● **WORK INSTRUCTIONS**
Exactly the lines from the first line of the listing through the line containing "- File change" should appear in the output, unchanged.
##########
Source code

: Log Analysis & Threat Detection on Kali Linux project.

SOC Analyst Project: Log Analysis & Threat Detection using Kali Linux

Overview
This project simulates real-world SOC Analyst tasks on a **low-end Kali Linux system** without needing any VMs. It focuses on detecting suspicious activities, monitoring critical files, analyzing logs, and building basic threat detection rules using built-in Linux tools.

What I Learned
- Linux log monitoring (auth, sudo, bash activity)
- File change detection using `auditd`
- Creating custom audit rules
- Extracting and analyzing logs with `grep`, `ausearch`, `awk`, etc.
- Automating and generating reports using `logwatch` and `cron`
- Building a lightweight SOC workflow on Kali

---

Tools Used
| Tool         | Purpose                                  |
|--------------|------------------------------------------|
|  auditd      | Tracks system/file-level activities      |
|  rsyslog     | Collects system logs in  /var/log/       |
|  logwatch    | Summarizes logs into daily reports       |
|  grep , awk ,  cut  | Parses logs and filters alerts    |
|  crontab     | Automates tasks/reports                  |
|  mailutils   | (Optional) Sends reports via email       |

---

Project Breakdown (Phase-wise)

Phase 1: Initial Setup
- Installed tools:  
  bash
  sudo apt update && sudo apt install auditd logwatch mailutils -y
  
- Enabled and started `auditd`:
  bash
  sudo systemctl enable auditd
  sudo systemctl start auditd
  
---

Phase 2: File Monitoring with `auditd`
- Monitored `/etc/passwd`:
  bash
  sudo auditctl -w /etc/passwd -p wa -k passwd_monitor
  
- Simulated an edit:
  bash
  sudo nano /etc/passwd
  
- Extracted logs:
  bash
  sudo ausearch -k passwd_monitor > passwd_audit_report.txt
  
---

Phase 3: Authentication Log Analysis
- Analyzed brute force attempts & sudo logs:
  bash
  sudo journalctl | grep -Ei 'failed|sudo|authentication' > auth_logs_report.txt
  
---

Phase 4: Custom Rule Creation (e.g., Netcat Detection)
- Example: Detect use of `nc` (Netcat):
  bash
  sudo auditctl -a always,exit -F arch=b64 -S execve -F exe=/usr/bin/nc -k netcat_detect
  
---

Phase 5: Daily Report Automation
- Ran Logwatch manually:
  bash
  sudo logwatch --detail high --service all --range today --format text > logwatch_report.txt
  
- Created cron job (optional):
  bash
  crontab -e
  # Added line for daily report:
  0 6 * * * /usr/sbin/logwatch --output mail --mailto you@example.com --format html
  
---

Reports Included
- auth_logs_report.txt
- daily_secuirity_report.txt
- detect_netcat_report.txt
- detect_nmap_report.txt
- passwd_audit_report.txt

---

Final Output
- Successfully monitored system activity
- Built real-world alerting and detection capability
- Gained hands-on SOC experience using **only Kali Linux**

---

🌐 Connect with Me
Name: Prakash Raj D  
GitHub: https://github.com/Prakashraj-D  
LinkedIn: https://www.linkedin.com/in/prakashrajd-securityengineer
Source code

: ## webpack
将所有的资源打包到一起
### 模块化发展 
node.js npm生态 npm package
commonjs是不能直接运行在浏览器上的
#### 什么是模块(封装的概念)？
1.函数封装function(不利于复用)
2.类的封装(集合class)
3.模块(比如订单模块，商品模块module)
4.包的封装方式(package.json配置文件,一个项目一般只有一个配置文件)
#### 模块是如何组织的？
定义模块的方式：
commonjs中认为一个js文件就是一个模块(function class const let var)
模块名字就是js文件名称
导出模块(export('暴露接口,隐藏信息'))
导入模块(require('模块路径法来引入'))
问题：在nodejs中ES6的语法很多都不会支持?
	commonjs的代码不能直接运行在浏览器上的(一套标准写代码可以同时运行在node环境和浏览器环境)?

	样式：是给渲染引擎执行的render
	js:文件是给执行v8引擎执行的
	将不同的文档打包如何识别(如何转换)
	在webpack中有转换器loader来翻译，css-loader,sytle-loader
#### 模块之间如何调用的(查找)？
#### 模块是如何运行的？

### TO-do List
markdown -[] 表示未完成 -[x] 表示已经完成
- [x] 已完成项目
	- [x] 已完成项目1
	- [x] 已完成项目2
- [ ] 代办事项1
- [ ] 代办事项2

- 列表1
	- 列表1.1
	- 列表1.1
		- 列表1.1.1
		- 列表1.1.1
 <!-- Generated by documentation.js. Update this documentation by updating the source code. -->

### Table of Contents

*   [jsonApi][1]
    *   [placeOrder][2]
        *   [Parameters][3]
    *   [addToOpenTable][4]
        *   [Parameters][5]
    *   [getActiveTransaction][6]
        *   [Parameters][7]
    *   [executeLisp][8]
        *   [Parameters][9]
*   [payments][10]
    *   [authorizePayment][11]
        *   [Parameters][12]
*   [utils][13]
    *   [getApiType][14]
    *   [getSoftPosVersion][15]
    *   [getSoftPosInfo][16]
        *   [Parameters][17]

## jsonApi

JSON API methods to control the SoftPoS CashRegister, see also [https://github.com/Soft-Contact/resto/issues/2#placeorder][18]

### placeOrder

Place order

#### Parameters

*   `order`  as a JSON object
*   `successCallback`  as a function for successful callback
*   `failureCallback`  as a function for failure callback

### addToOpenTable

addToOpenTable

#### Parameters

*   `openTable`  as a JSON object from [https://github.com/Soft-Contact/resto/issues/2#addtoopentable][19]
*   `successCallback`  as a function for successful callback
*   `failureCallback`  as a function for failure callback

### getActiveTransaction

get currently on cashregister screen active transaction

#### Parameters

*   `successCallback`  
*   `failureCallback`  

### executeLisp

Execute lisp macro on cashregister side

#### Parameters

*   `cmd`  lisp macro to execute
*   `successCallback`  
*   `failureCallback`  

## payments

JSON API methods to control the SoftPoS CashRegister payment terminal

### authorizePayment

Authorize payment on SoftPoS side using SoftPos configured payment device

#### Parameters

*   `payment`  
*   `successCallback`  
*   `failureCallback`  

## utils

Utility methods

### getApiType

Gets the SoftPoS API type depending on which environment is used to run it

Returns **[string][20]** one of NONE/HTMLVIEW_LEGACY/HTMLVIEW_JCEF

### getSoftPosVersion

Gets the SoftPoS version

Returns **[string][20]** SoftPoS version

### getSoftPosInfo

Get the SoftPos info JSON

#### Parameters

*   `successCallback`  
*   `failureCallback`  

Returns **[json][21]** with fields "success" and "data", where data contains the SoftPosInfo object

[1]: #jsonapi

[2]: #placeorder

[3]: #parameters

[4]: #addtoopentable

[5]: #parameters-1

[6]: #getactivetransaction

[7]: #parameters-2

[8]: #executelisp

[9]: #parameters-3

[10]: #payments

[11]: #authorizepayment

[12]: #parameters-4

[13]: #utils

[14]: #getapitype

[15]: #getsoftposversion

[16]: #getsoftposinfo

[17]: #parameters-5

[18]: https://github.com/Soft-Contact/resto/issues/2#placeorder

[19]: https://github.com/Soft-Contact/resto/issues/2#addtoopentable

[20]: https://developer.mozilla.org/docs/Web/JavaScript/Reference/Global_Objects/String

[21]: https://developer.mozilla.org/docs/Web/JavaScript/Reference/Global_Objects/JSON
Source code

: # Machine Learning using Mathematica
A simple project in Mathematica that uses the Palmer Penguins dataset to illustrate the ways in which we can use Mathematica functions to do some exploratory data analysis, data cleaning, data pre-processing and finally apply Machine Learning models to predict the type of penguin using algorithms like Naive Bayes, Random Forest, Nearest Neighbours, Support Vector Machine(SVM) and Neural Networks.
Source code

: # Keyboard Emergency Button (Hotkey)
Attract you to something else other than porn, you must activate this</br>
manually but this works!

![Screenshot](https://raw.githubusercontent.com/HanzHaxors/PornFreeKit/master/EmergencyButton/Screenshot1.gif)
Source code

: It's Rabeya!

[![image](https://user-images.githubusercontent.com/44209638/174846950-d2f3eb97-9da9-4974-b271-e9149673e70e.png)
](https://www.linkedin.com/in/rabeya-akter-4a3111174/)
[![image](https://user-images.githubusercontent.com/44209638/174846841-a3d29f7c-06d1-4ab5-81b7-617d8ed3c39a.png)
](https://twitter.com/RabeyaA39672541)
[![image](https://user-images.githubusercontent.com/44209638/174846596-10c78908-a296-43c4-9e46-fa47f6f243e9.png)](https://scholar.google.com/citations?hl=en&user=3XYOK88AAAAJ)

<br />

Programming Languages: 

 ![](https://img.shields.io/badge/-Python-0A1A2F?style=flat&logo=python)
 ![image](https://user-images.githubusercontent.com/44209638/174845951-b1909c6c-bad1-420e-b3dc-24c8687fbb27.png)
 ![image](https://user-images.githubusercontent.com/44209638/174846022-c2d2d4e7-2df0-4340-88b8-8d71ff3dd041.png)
##########
● **PROBLEM SOLUTION**
Source code

: Log Analysis & Threat Detection on Kali Linux project.

SOC Analyst Project: Log Analysis & Threat Detection using Kali Linux

Overview
This project simulates real-world SOC Analyst tasks on a **low-end Kali Linux system** without needing any VMs. It focuses on detecting suspicious activities, monitoring critical files, analyzing logs, and building basic threat detection rules using built-in Linux tools.

What I Learned
- Linux log monitoring (auth, sudo, bash activity)
- File change detection using `auditd`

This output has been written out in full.